Xuehong Jiang (SID: 460269638)
Instructor: Kai Soh, Thursday 6-9PM
According to Grünewald (2014), in the past, intermediaries can be considered as the agents offer services between two parties. For instance, the communication between artists and fans is indirect. To some degree, artists could not interact with fans effectively and unrestrictedly. In other words, there are record company, distributor and retailer as intermediaries between them. All of them above make huge contributions to boost the interaction between artists and funs. However, intermediation changed a lot because of the influence of internet and social media. In particular, there is dis-intermediation (Grünewald ,2014) which means that artists can in a way interact with their fans directly through digital networked media, such as Facebook ,YouTube and Weibo.

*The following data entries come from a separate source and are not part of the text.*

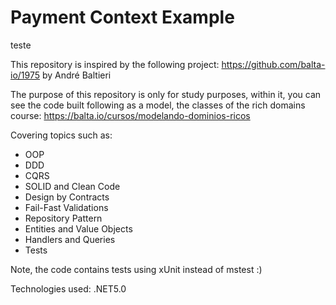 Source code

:# Payment Context Example

teste

This repository is inspired by the following project:
https://github.com/balta-io/1975 by André Baltieri


The purpose of this repository is only for study purposes, within it, you can see the code built following as a model, the classes of the rich domains course:
https://balta.io/cursos/modelando-dominios-ricos

Covering topics such as:
* OOP
* DDD
* CQRS
* SOLID and Clean Code
* Design by Contracts
* Fail-Fast Validations
* Repository Pattern
* Entities and Value Objects
* Handlers and Queries
* Tests

Note, the code contains tests using xUnit instead of mstest :)

Technologies used: .NET5.0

Therefore, traditional media agents have to adapt this new circumstance to survive in the social media environment. Furthermore, the research on how traditional media industry can face and overcome the challenge by social media has become the main task of some scholars’ lives. As a result, a given theory named ‘cultural intermediation’ is familiar to people, especially to some institutions, agents, corporations and organizations. This essay will analyze how cultural intermediation applied in the campaign of Worldwide Breast Cancer #KnowYourLemons. Firstly, ‘cultural intermediation’ will be discussed in its theoretical perspective. Then, a conclusion will be offered, followed by the practice of ‘cultural intermediation’ —a case study of Worldwide Breast Cancer
Cultural Intermediation Theory
In a broadest sense, Piper (2013, p.348)) thinks that cultural intermediation depicts the process of moving ‘cultural’ information around. In this process, cultural intermediaries are the movers of passing this information. However, there is a more specific definition of cultural intermediation. Hutchinson (2017) states that Cultural intermediation is the process that describes how cultural intermediaries function social media with, or at least alongside, media institutions. Hence, in social media era, the difference between traditional mediation and cultural mediation would be the usage of social media. It is reported that social media are web-based communication tools that enables people to interact with each other by both sharing and consuming information (Nations, 2018). Particularly, the normal and popular web-based communication tools are Facebook, YouTube, Instagram, Twitter and so on.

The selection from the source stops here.